Publication or External Link





The past decade has seen tremendous growth in the area of high throughput sequencing technology, which simultaneously improved the biological resolution and subsequent processing of publicly-available sequencing datasets. This enormous amount of data also calls for better algorithms to process, extract and filter useful knowledge from the data. In this thesis, I concentrate on the challenges and solutions related to the processing of bulk RNA-seq data. An RNA-seq dataset consists of raw nucleotide sequences, drawn from the expressed mixture of transcripts in one or more samples. One of the most common uses of RNA-seq is obtaining transcript or gene level abundance information from the raw nucleotide read sequences and then using these abundances for downstream analyses such as differential expression. A typical computational pipeline for such processing broadly involves two steps: assigning reads to the reference sequence through alignment or mapping algorithms, and subsequently quantifying such assignments to obtain the expression of the reference transcripts or genes.
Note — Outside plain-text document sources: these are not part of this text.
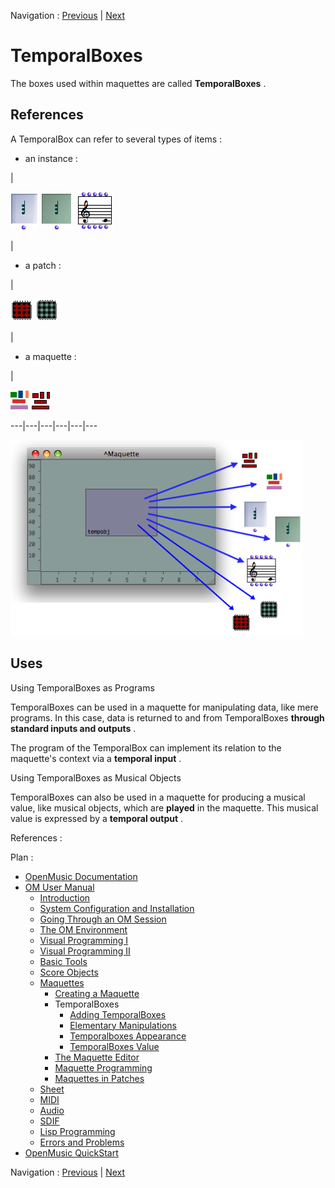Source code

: Navigation : [Previous](Maquette "page précédente\(Creating a
Maquette\)") | [Next](AddingTempbox "Next\(Adding
TemporalBoxes\)")

# TemporalBoxes

The boxes used within maquettes are called  **TemporalBoxes** .

## References

A TemporalBox can refer to several types of items :

  * an instance : 

|

![](../res/glob_icon.png) ![](../res/inst_icon.png)
![](../res/factory_icon.png)

|

  * a patch : 

|

![](../res/patcred_icon.png) ![](../res/patchblue_icon.png)

|

  * a maquette : 

|

![](../res/maq2_icon.png) ![](../res/maq4_icon.png)  
  
---|---|---|---|---|---  
  
![](../res/maqobj.png)

## Uses

Using TemporalBoxes as Programs

TemporalBoxes can be used in a maquette for manipulating data, like mere
programs. In this case, data is returned to and from TemporalBoxes  **through
standard inputs and outputs** .

The program of the TemporalBox can implement its relation to the maquette's
context via a  **temporal input** .

Using TemporalBoxes as Musical Objects

TemporalBoxes can also be used in a maquette for producing a musical value,
like musical objects, which are **played** in the maquette. This musical value
is expressed by a  **temporal output** .

References :

Plan :

  * [OpenMusic Documentation](OM-Documentation)
  * [OM User Manual](OM-User-Manual)
    * [Introduction](00-Sommaire)
    * [System Configuration and Installation](Installation)
    * [Going Through an OM Session](Goingthrough)
    * [The OM Environment](Environment)
    * [Visual Programming I](BasicVisualProgramming)
    * [Visual Programming II](AdvancedVisualProgramming)
    * [Basic Tools](BasicObjects)
    * [Score Objects](ScoreObjects)
    * [Maquettes](Maquettes)
      * [Creating a Maquette](Maquette)
      * TemporalBoxes
        * [Adding TemporalBoxes](AddingTempbox)
        * [Elementary Manipulations](elementary)
        * [Temporalboxes Appearance](Appearance)
        * [TemporalBoxes Value](TempValues)
      * [The Maquette Editor](Editor)
      * [Maquette Programming](Programming%20Maquette)
      * [Maquettes in Patches](Maquettes%20in%20Patches)
    * [Sheet](Sheet)
    * [MIDI](MIDI)
    * [Audio](Audio)
    * [SDIF](SDIF)
    * [Lisp Programming](Lisp)
    * [Errors and Problems](errors)
  * [OpenMusic QuickStart](QuickStart-Chapters)

Navigation : [Previous](Maquette "page précédente\(Creating a
Maquette\)") | [Next](AddingTempbox "Next\(Adding
TemporalBoxes\)")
In practice, this two-step process poses multitudes of challenges, starting from the presence of noise and experimental artifacts in the raw sequences to the disambiguation of multi-mapped read sequences. In this thesis, I have described these problems and demonstrated efficient state-of-the-art solutions to a number of them.

The current thesis will explore multiple uses for an alternate representation of an RNA-seq experiment encoded in equivalence classes and their associated counts. In this representation, instead of treating a read fragment individually, multiple fragments are simultaneously assigned to a set of transcripts depending on the underlying characteristics of the read-to-transcript mapping. I used the equivalence classes for a number of applications in both single-cell and bulk RNA-seq technologies. By employing equivalence classes at cellular resolution, I have developed a droplet-based single-cell RNA-seq sequence simulator capable of generating tagged end short read sequences resembling the properties of real datasets. In bulk RNA-seq, I have utilized equivalence classes to applications ranging from data-driven compression methodologies to clustering de-novo transcriptome assemblies. Specifically, I introduce a new data-driven approach for grouping together transcripts in an experiment based on their inferential uncertainty. Transcripts that share large numbers of ambiguously-mapping fragments with other transcripts, in complex patterns, often cannot have their abundances confidently estimated. Yet, the total transcriptional output of that group of transcripts will have greatly-reduced inferential uncertainty, thus allowing more robust and confident downstream analysis. This approach, implemented in the tool terminus, groups together transcripts in a data-driven manner. It leverages the equivalence class factorization to quickly identify transcripts that share reads and posterior samples to measure the confidence of the point estimates. As a result, terminus allows transcript-level analysis where it can be confidently supported, and derives transcriptional groups where the inferential uncertainty is too high to support a transcript-level result.